United States v. Applewhite
This text of United States v. Applewhite (United States v. Applewhite) is published on Counsel Stack Legal Research, covering Court of Appeals for the Second Circuit primary law. Counsel Stack provides free access to over 12 million legal documents including statutes, case law, regulations, and constitutions.
Opinion
24-1670 United States v. Applewhite
UNITED STATES COURT OF APPEALS FOR THE SECOND CIRCUIT SUMMARY ORDER RULINGS BY SUMMARY ORDER DO NOT HAVE PRECEDENTIAL EFFECT. CITATION TO A SUMMARY ORDER FILED ON OR AFTER JANUARY 1, 2007, IS PERMITTED AND IS GOVERNED BY FEDERAL RULE OF APPELLATE PROCEDURE 32.1 AND THIS COURT’S LOCAL RULE 32.1.1. WHEN CITING A SUMMARY ORDER IN A DOCUMENT FILED WITH THIS COURT, A PARTY MUST CITE EITHER THE FEDERAL APPENDIX OR AN ELECTRONIC DATABASE (WITH THE NOTATION “SUMMARY ORDER”). A PARTY CITING A SUMMARY ORDER MUST SERVE A COPY OF IT ON ANY PARTY NOT REPRESENTED BY COUNSEL. At a stated term of the United States Court of Appeals for the Second Circuit, held at the Thurgood Marshall United States Courthouse, 40 Foley Square, in the City of New York, on the 21st day of January, two thousand twenty-six. Present: AMALYA L. KEARSE, JOHN M. WALKER, JR., WILLIAM J. NARDINI, Circuit Judges. _____________________________________ UNITED STATES OF AMERICA,
Appellee,
v. 24-1670 LINDSAY APPLEWHITE,
Defendant-Appellant. ∗ _____________________________________
For Defendant-Appellant: Lindsay Applewhite, pro se, Waymart, PA.

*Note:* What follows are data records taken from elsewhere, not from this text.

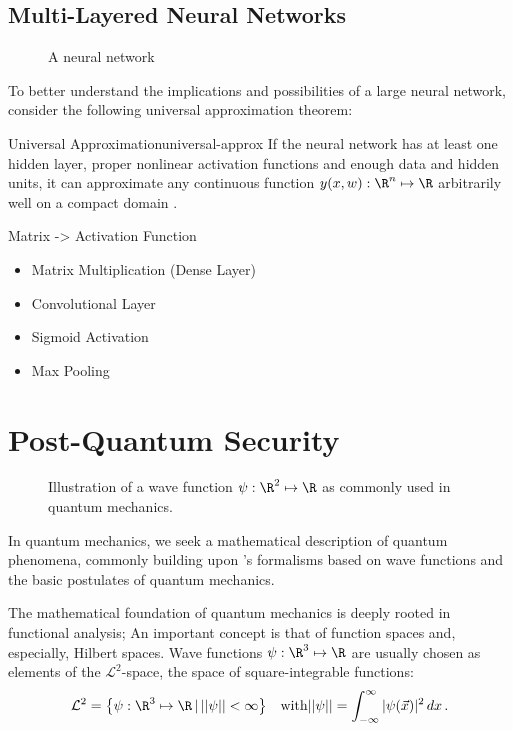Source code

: \subsection{Multi-Layered Neural Networks}
\begin{figure}[H]
  \centering
  \caption{A neural network}
\end{figure}

To better understand the implications and possibilities of a large neural network, consider the following universal approximation theorem:

\begin{theorem}{Universal Approximation}{universal-approx}
  If the neural network has at least one hidden layer, proper nonlinear activation functions and enough data and hidden units, it can approximate any continuous function $y(x, w): \R^n \mapsto \R$ arbitrarily well on a compact domain \parencite{1989-HornikMultilayerFN}.
\end{theorem}

Matrix -> Activation Function
\begin{itemize}
  \item Matrix Multiplication (Dense Layer)
  \item Convolutional Layer
  \item Sigmoid Activation
  \item Max Pooling
\end{itemize}


\section{Post-Quantum Security}
\label{sec:post-quantum-sec}
\begin{figure}[H]
  \centering
  \caption{Illustration of a wave function $\psi: \R^2 \mapsto \R$ as commonly used in quantum mechanics.}
\end{figure}

In quantum mechanics, we seek a mathematical description of quantum phenomena, commonly building upon 's formalisms based on wave functions and the basic postulates of quantum mechanics.

The mathematical foundation of quantum mechanics is deeply rooted in functional analysis;
An important concept is that of function spaces and, especially, Hilbert spaces.
Wave functions $\psi: \R^3 \mapsto \R$ are usually chosen as elements of the $\mathcal{L}^2$-space, the space of square-integrable functions:
$$\mathcal{L}^2 = \big\{\psi: \R^3 \mapsto \R \,|\, ||\psi|| < \infty\big\} \quad \text{with} ||\psi|| = \int_{-\infty}^{\infty} |\psi(\vec{x})|^2 \,dx \,.$$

For Appellee: Sarah Evans and David C. James, Assistant United States Attorneys, for Joseph Nocella, Jr., United States Attorney for the Eastern District of New York, Brooklyn, NY.
∗ The Clerk of the Court is respectfully directed to amend the caption on this Court’s docket to be consistent with the caption on this order.
1 Appeal from an order of the United States District Court for the Eastern District of New
York (Margo K. Brodie, Chief Judge).
UPON DUE CONSIDERATION, IT IS HEREBY ORDERED, ADJUDGED, AND
DECREED that the appeal is DISMISSED because it is untimely.
Defendant-Appellant, pro se and incarcerated, appeals from the district court’s order
denying his motion for reconsideration of its earlier denial of his request for compassionate release.
The district court entered its order denying Defendant-Appellant’s motion for reconsideration on
April 26, 2024. Defendant-Appellant therefore had 14 days, or until May 10, 2024, to file a notice
of appeal. See Fed. R. App. P. 4(b)(1)(A); United States v. Arrango, 291 F.3d 170, 171–72 (2d
Cir. 2002). The Clerk’s Office received Defendant-Appellant’s notice on June 21, 2024. See
Appellate Dkt. 1. Because Defendant-Appellant is incarcerated, the prison mailbox rule applies
and his notice of appeal is deemed filed as of the date of submission to his prison’s mail system.
See Fed. R. App. P. 4(c)(1). However, Defendant-Appellant’s notice did not include an affidavit
detailing the date on which it was deposited in the prison mailbox. Even assuming that Defendant-
Appellant submitted his notice of appeal in the prison mail system on May 16, 2024—the date he
wrote on the notice—his appeal was nearly a week late. Because the Government has raised this
issue in its opposition brief, we must dismiss Defendant-Appellant’s appeal. See United States v.
Frias, 521 F.3d 229, 234 (2d Cir. 2008) (“When the government properly objects to the
untimeliness of a defendant’s criminal appeal, [Federal Rule of Appellate Procedure 4(b)] is
mandatory and inflexible.”).
2 For the foregoing reasons, the appeal is DISMISSED as untimely.